§ **The problem**: Exclude every picture and return the remaining entries below verbatim.

(Stored items)

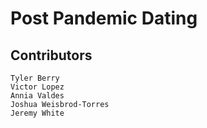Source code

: # Post Pandemic Dating

## Contributors 
    Tyler Berry
    Victor Lopez
    Annia Valdes
    Joshua Weisbrod-Torres
    Jeremy White
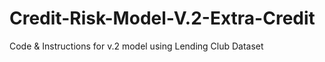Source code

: # Credit-Risk-Model-V.2-Extra-Credit
Code &amp; Instructions for v.2 model using Lending Club Dataset
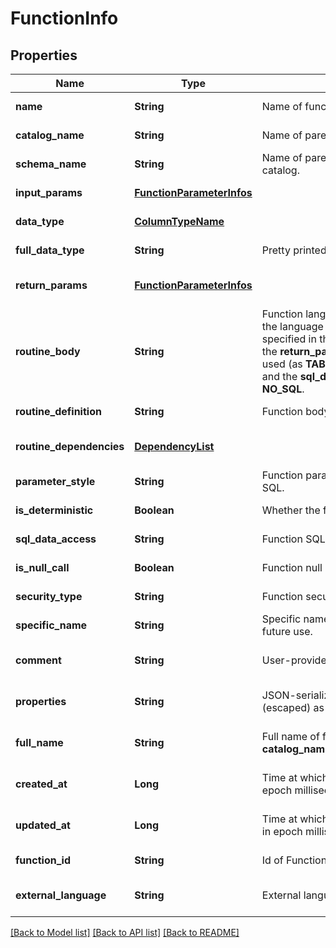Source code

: # FunctionInfo
## Properties

| Name | Type | Description | Notes |
|------------ | ------------- | ------------- | -------------|
| **name** | **String** | Name of function, relative to parent schema. | [default to null] |
| **catalog\_name** | **String** | Name of parent catalog. | [default to null] |
| **schema\_name** | **String** | Name of parent schema relative to its parent catalog. | [default to null] |
| **input\_params** | [**FunctionParameterInfos**](FunctionParameterInfos.md) |  | [default to null] |
| **data\_type** | [**ColumnTypeName**](ColumnTypeName.md) |  | [default to null] |
| **full\_data\_type** | **String** | Pretty printed function data type. | [default to null] |
| **return\_params** | [**FunctionParameterInfos**](FunctionParameterInfos.md) |  | [optional] [default to null] |
| **routine\_body** | **String** | Function language. When **EXTERNAL** is used, the language of the routine function should be specified in the __external_language__ field,  and the __return_params__ of the function cannot be used (as **TABLE** return type is not supported), and the __sql_data_access__ field must be **NO_SQL**.  | [default to null] |
| **routine\_definition** | **String** | Function body. | [default to null] |
| **routine\_dependencies** | [**DependencyList**](DependencyList.md) |  | [optional] [default to null] |
| **parameter\_style** | **String** | Function parameter style. **S** is the value for SQL. | [default to null] |
| **is\_deterministic** | **Boolean** | Whether the function is deterministic. | [default to null] |
| **sql\_data\_access** | **String** | Function SQL data access. | [default to null] |
| **is\_null\_call** | **Boolean** | Function null call. | [default to null] |
| **security\_type** | **String** | Function security type. | [default to null] |
| **specific\_name** | **String** | Specific name of the function; Reserved for future use. | [default to null] |
| **comment** | **String** | User-provided free-form text description. | [optional] [default to null] |
| **properties** | **String** | JSON-serialized key-value pair map, encoded (escaped) as a string. | [optional] [default to null] |
| **full\_name** | **String** | Full name of function, in form of __catalog_name__.__schema_name__.__function__name__ | [optional] [default to null] |
| **created\_at** | **Long** | Time at which this function was created, in epoch milliseconds. | [optional] [default to null] |
| **updated\_at** | **Long** | Time at which this function was last updated, in epoch milliseconds. | [optional] [default to null] |
| **function\_id** | **String** | Id of Function, relative to parent schema. | [default to null] |
| **external\_language** | **String** | External language of the function. | [optional] [default to null] |

[[Back to Model list]](../README.md#documentation-for-models) [[Back to API list]](../README.md#documentation-for-api-endpoints) [[Back to README]](../README.md)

§ **Exercise output**:
Source code

: # Post Pandemic Dating

## Contributors 
    Tyler Berry
    Victor Lopez
    Annia Valdes
    Joshua Weisbrod-Torres
    Jeremy White
Source code

: # Credit-Risk-Model-V.2-Extra-Credit
Code &amp; Instructions for v.2 model using Lending Club Dataset
Source code

: # FunctionInfo
## Properties

| Name | Type | Description | Notes |
|------------ | ------------- | ------------- | -------------|
| **name** | **String** | Name of function, relative to parent schema. | [default to null] |
| **catalog\_name** | **String** | Name of parent catalog. | [default to null] |
| **schema\_name** | **String** | Name of parent schema relative to its parent catalog. | [default to null] |
| **input\_params** | [**FunctionParameterInfos**](FunctionParameterInfos.md) |  | [default to null] |
| **data\_type** | [**ColumnTypeName**](ColumnTypeName.md) |  | [default to null] |
| **full\_data\_type** | **String** | Pretty printed function data type. | [default to null] |
| **return\_params** | [**FunctionParameterInfos**](FunctionParameterInfos.md) |  | [optional] [default to null] |
| **routine\_body** | **String** | Function language. When **EXTERNAL** is used, the language of the routine function should be specified in the __external_language__ field,  and the __return_params__ of the function cannot be used (as **TABLE** return type is not supported), and the __sql_data_access__ field must be **NO_SQL**.  | [default to null] |
| **routine\_definition** | **String** | Function body. | [default to null] |
| **routine\_dependencies** | [**DependencyList**](DependencyList.md) |  | [optional] [default to null] |
| **parameter\_style** | **String** | Function parameter style. **S** is the value for SQL. | [default to null] |
| **is\_deterministic** | **Boolean** | Whether the function is deterministic. | [default to null] |
| **sql\_data\_access** | **String** | Function SQL data access. | [default to null] |
| **is\_null\_call** | **Boolean** | Function null call. | [default to null] |
| **security\_type** | **String** | Function security type. | [default to null] |
| **specific\_name** | **String** | Specific name of the function; Reserved for future use. | [default to null] |
| **comment** | **String** | User-provided free-form text description. | [optional] [default to null] |
| **properties** | **String** | JSON-serialized key-value pair map, encoded (escaped) as a string. | [optional] [default to null] |
| **full\_name** | **String** | Full name of function, in form of __catalog_name__.__schema_name__.__function__name__ | [optional] [default to null] |
| **created\_at** | **Long** | Time at which this function was created, in epoch milliseconds. | [optional] [default to null] |
| **updated\_at** | **Long** | Time at which this function was last updated, in epoch milliseconds. | [optional] [default to null] |
| **function\_id** | **String** | Id of Function, relative to parent schema. | [default to null] |
| **external\_language** | **String** | External language of the function. | [optional] [default to null] |

[[Back to Model list]](../README.md#documentation-for-models) [[Back to API list]](../README.md#documentation-for-api-endpoints) [[Back to README]](../README.md)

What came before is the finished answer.